Une étoile au cours de sa vie consomme son hydrogène qui se raréfie peu à peu dans ses régions centrales. Le taux des réactions nucléaires diminue et la source de chaleur qui tenait le système en équilibre s’amenuise. Dans un premier temps l’étoile se contracte en s’effondrant sur elle-même. Puis les couches entourant le noyau se réchauffent et brûlent à leur tour de l’hydrogène, faisant de nouveau enfler considérablement l’étoile. Elle perd alors totalement son aspect relativement paisible. Elle traverse une période d’agonie cataclysmique au cours de laquelle la pression de radiation interne est telle que d’énormes bouffées de matière sont propulsées hors de l’étoile par phases successives.

Dans les phases finales de l’agonie d’une étoile de petite taille (jusqu’à 5 à 8 fois la masse du Soleil), le gaz d’électrons dégénérés de son cœur conduit très bien la chaleur. Le réacteur s’emballe. Lorsque le cœur atteint 100 millions de degrés, l’hélium fusionne en produisant du carbone et de l’oxygène. Plusieurs périodes de dilatations et de contractions successives de plus en plus violentes finiront par disperser la matière de l’étoile dans l’espace. La dernière grande contraction de l’étoile sera telle qu’elle deviendra une “naine blanche”, à peine plus grosse qu’une planète comme la Terre, mais très chaude et très brillante. Ces restes apparaissent alors comme une sorte de cocon entourant le noyau central très chaud devenu une naine blanche. Ensuite, cette naine blanche se refroidira doucement pendant quelques milliards d’années jusqu’à son extinction.
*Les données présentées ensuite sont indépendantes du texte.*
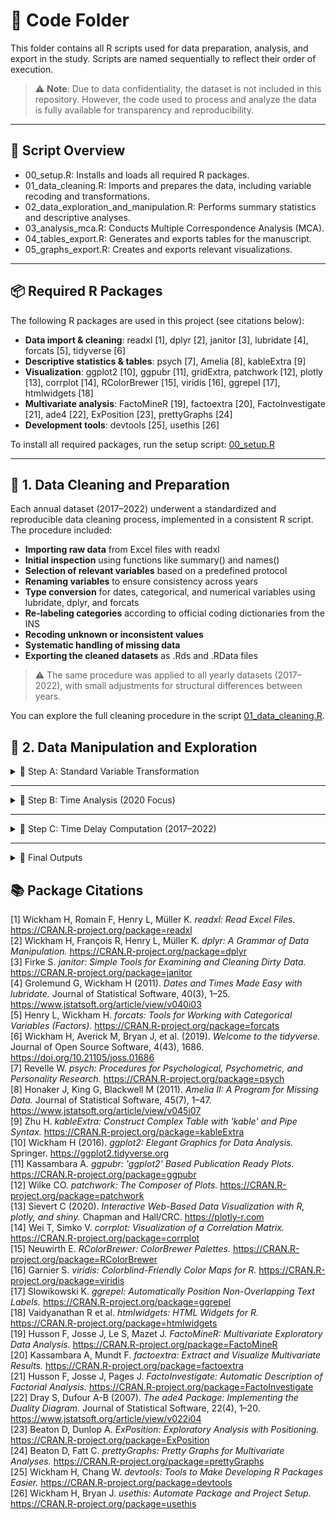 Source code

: # 📁 Code Folder

This folder contains all R scripts used for data preparation, analysis, and export in the study. Scripts are named sequentially to reflect their order of execution.

> ⚠️ **Note**: Due to data confidentiality, the dataset is not included in this repository. However, the code used to process and analyze the data is fully available for transparency and reproducibility.

---

## 🔧 Script Overview

- 00_setup.R: Installs and loads all required R packages.
- 01_data_cleaning.R: Imports and prepares the data, including variable recoding and transformations.
- 02_data_exploration_and_manipulation.R: Performs summary statistics and descriptive analyses.
- 03_analysis_mca.R: Conducts Multiple Correspondence Analysis (MCA).
- 04_tables_export.R: Generates and exports tables for the manuscript.
- 05_graphs_export.R: Creates and exports relevant visualizations.

---

## 📦 Required R Packages

The following R packages are used in this project (see citations below):

- **Data import & cleaning**: readxl [1], dplyr [2], janitor [3], lubridate [4], forcats [5], tidyverse [6]  
- **Descriptive statistics & tables**: psych [7], Amelia [8], kableExtra [9]  
- **Visualization**: ggplot2 [10], ggpubr [11], gridExtra, patchwork [12], plotly [13], corrplot [14], RColorBrewer [15], viridis [16], ggrepel [17], htmlwidgets [18]  
- **Multivariate analysis**: FactoMineR [19], factoextra [20], FactoInvestigate [21], ade4 [22], ExPosition [23], prettyGraphs [24]  
- **Development tools**: devtools [25], usethis [26]  

To install all required packages, run the setup script: [00_setup.R](./code/00_setup.R)

---

## 🧹 1. Data Cleaning and Preparation

Each annual dataset (2017–2022) underwent a standardized and reproducible data cleaning process, implemented in a consistent R script. The procedure included:

- **Importing raw data** from Excel files with readxl
- **Initial inspection** using functions like summary() and names()
- **Selection of relevant variables** based on a predefined protocol
- **Renaming variables** to ensure consistency across years
- **Type conversion** for dates, categorical, and numerical variables using lubridate, dplyr, and forcats
- **Re-labeling categories** according to official coding dictionaries from the INS
- **Recoding unknown or inconsistent values**
- **Systematic handling of missing data**
- **Exporting the cleaned datasets** as .Rds and .RData files

> ⚠️ The same procedure was applied to all yearly datasets (2017–2022), with small adjustments for structural differences between years.

You can explore the full cleaning procedure in the script [01_data_cleaning.R](./code/01_data_cleaning.R).


## 🧮 2. Data Manipulation and Exploration

<details>
<summary>🔹 Step A: Standard Variable Transformation</summary>

This script performs a standardized transformation and aggregation of variables for the 2017–2022 datasets. While the previous script (01_data_cleaning.R) focused on raw data cleaning and recoding based on the original dictionary, this step prepares the dataset for analysis through:

- **Temporal validation** of notification and event dates (fech.not, fech.hech)
- **Categorization of age** into meaningful age groups according to national health standards
- **Re-labeling and re-grouping** of:
  - Sociodemographic variables (e.g., sex, nationality, occupation)
  - Social security status
  - Ethnic background
  - Belonging to "vulnerable" or priority populations
  - Departmental origin (dep.ocu) into regional planning groups
- **Thematic groupings** of key variables:
  - Type of violence (tipo.viol)
  - Mechanism of aggression (mecanismo.cat)
  - Location of aggression (escena.cat)
  - Survivor activity (activi.cat)
  - Aggressor relationship (relacion)
- **Missing values handling** and creation of interpretable labels for statistical analysis
- **Creation of secondary variables** that simplify or condense granular data into analytic-friendly formats (e.g., ocup.cat, v.sexual.cat)

Cleaned and manipulated datasets are saved in .Rds format at the end of each script (e.g., vio.2017.b).

</details>

---

<details>
<summary>🔹 Step B: Time Analysis (2020 Focus)</summary>

This component adds a temporal dimension to the 2020 dataset by distinguishing between pre-pandemic and pandemic periods:

- **Creation of binary classification variables**:
  - periodo.hecho: Based on the event date (fech.hech) — labeled as "Prepandemic" or "Pandemic"
  - periodo.not: Based on the notification date (fech.not) — same classification
- **Validation of these variables**: Checked for consistency and absence of missing values
- **Comparison of both period variables** to ensure overlap and alignment
- The 2020 dataset was then split into vio.2020.before and vio.2020.pandemic, and merged accordingly with previous and later years.

</details>

---

<details>
<summary>🔹 Step C: Time Delay Computation (2017–2022)</summary>

For each year, the following steps were performed:

- Computation of the time difference (dif.dias) between the date of the event and the date of notification
- **Summary statistics**: min, max, mean, median, SD, range
- **Visualization**: Yearly histograms were created and saved in PNG and PDF formats to visualize the distribution of reporting delays
- Filtering of outliers:
  - Cases with **negative time differences** (possible date inconsistencies)
  - Cases with **delays over 30 days**, for further descriptive analysis

</details>

---

<details>
<summary>🔹 Final Outputs</summary>

- Yearly datasets enriched with the new variable dif.dias were saved as .Rds and .RData files (e.g., vio.2017.c, vio.2022.c)
- Combined histograms summarizing delay distributions were exported as:
  - histo.dif.dates.all.png
  - histo.dif.dates.all.pdf
- A new classification variable periodo was added to label all records as "Pandemic" or "Prepandemic"
- All datasets were **merged into a single unified dataset** (vio.todo) for full-period comparative analysis

> ✅ The same structure was applied to all yearly datasets (2017–2022) using similarly named scripts (e.g., 02_data_manipulation_2018.R) to ensure full reproducibility and consistency across years.

</details>





## 📚 Package Citations

[1] Wickham H, Romain F, Henry L, Müller K. *readxl: Read Excel Files.* https://CRAN.R-project.org/package=readxl  
[2] Wickham H, François R, Henry L, Müller K. *dplyr: A Grammar of Data Manipulation.* https://CRAN.R-project.org/package=dplyr  
[3] Firke S. *janitor: Simple Tools for Examining and Cleaning Dirty Data.* https://CRAN.R-project.org/package=janitor  
[4] Grolemund G, Wickham H (2011). *Dates and Times Made Easy with lubridate.* Journal of Statistical Software, 40(3), 1–25. https://www.jstatsoft.org/article/view/v040i03  
[5] Henry L, Wickham H. *forcats: Tools for Working with Categorical Variables (Factors).* https://CRAN.R-project.org/package=forcats  
[6] Wickham H, Averick M, Bryan J, et al. (2019). *Welcome to the tidyverse.* Journal of Open Source Software, 4(43), 1686. https://doi.org/10.21105/joss.01686  
[7] Revelle W. *psych: Procedures for Psychological, Psychometric, and Personality Research.* https://CRAN.R-project.org/package=psych  
[8] Honaker J, King G, Blackwell M (2011). *Amelia II: A Program for Missing Data.* Journal of Statistical Software, 45(7), 1–47. https://www.jstatsoft.org/article/view/v045i07  
[9] Zhu H. *kableExtra: Construct Complex Table with 'kable' and Pipe Syntax.* https://CRAN.R-project.org/package=kableExtra  
[10] Wickham H (2016). *ggplot2: Elegant Graphics for Data Analysis.* Springer. https://ggplot2.tidyverse.org  
[11] Kassambara A. *ggpubr: 'ggplot2' Based Publication Ready Plots.* https://CRAN.R-project.org/package=ggpubr  
[12] Wilke CO. *patchwork: The Composer of Plots.* https://CRAN.R-project.org/package=patchwork  
[13] Sievert C (2020). *Interactive Web-Based Data Visualization with R, plotly, and shiny.* Chapman and Hall/CRC. https://plotly-r.com  
[14] Wei T, Simko V. *corrplot: Visualization of a Correlation Matrix.* https://CRAN.R-project.org/package=corrplot  
[15] Neuwirth E. *RColorBrewer: ColorBrewer Palettes.* https://CRAN.R-project.org/package=RColorBrewer  
[16] Garnier S. *viridis: Colorblind-Friendly Color Maps for R.* https://CRAN.R-project.org/package=viridis  
[17] Slowikowski K. *ggrepel: Automatically Position Non-Overlapping Text Labels.* https://CRAN.R-project.org/package=ggrepel  
[18] Vaidyanathan R et al. *htmlwidgets: HTML Widgets for R.* https://CRAN.R-project.org/package=htmlwidgets  
[19] Husson F, Josse J, Le S, Mazet J. *FactoMineR: Multivariate Exploratory Data Analysis.* https://CRAN.R-project.org/package=FactoMineR  
[20] Kassambara A, Mundt F. *factoextra: Extract and Visualize Multivariate Results.* https://CRAN.R-project.org/package=factoextra  
[21] Husson F, Josse J, Pages J. *FactoInvestigate: Automatic Description of Factorial Analysis.* https://CRAN.R-project.org/package=FactoInvestigate  
[22] Dray S, Dufour A-B (2007). *The ade4 Package: Implementing the Duality Diagram.* Journal of Statistical Software, 22(4), 1–20. https://www.jstatsoft.org/article/view/v022i04  
[23] Beaton D, Dunlop A. *ExPosition: Exploratory Analysis with Positioning.* https://CRAN.R-project.org/package=ExPosition  
[24] Beaton D, Fatt C. *prettyGraphs: Pretty Graphs for Multivariate Analyses.* https://CRAN.R-project.org/package=prettyGraphs  
[25] Wickham H, Chang W. *devtools: Tools to Make Developing R Packages Easier.* https://CRAN.R-project.org/package=devtools  
[26] Wickham H, Bryan J. *usethis: Automate Package and Project Setup.* https://CRAN.R-project.org/package=usethis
Pour les très grosses étoiles (supérieures à 8 fois la masse du Soleil), le monstre serti dans ces draperies fantastiques a épuisé l’hydrogène de son cœur, entièrement transformé en hélium. Puis l’étoile a brûlé l’hélium afin de continuer à trouver la chaleur nécessaire pour compenser son effondrement. Après l’hélium sont venus le béryllium, le carbone, l’oxygène. A chacun de ces changements de régime, elle a connu de monstrueux hoquets qui ont éjecté ses couches externes. C’est cette matière dispersée qui constitue la toile au centre de laquelle elle cache son corps boursouflé d’épeire. Mais bientôt – dans quelques millions d’années – tout sera fini. L’étoile s’effondrera, la matière comprimée rebondira sur le cœur dense de l’astre et fera explosion. Cela produit ce qu’on appelle une « Supernova ». En quelques heures, et pour la dernière fois, Eta de la Carène brillera plus que des dizaines de milliards de ses congénères, libérant les trésors que renfermait son corps, forgeant dans la foulée de nouveaux atomes qui seront une nouvelle richesse pour l’Univers. La violence inouïe de l’explosion finale de la supernova peut donner naissance à un trou noir, ou à une étoile à neutrons et/ou à l’apparition d’un pulsar (voir ces termes dans notre “glossaire”).


Contemplation céleste

L´univers est infini. L´espace est sans bornes. Si, entraînés par notre amour pour le ciel, nous avions la fantaisie et surtout le moyen d´entreprendre un voyage qui aurait pour terme la limite des cieux, nous serions surpris, en arrivant aux confins de la Voie Lactée, de voir se renouveler, devant nos yeux éblouis, le spectacle grandiose et phénoménal d´un univers nouveau ; et si, dans notre course folle, nous franchissions ce nouvel archipel de mondes pour nous lancer à la recherche de la barrière des cieux, nous trouverions toujours éternellement, devant nous, des univers succédant aux univers. Des millions de soleils roulent dans l´espace immense. Partout, de tous côtés, la création se renouvelle en des variations infinies.

Camille Flamarion, tiré de Astronomie des Dames (1903)

 


Voici l’aspect des restes d’une grosse étoile un millier d’années après son explosion. Ces filaments de matière sont propulsés dans l’espace à 1500 km par seconde. Une énorme onde de choc qui continue à se répandre dans le milieu interstellaire et qu’on appelle un rémanent de supernova. Dans cette gigantesque masse de matière déchiquetée, on trouve toutes les sortes d’atomes qui permettent les combinaisons infinies de la chimie. Disparition d’une étoile, promesse de nouveautés pour le futur.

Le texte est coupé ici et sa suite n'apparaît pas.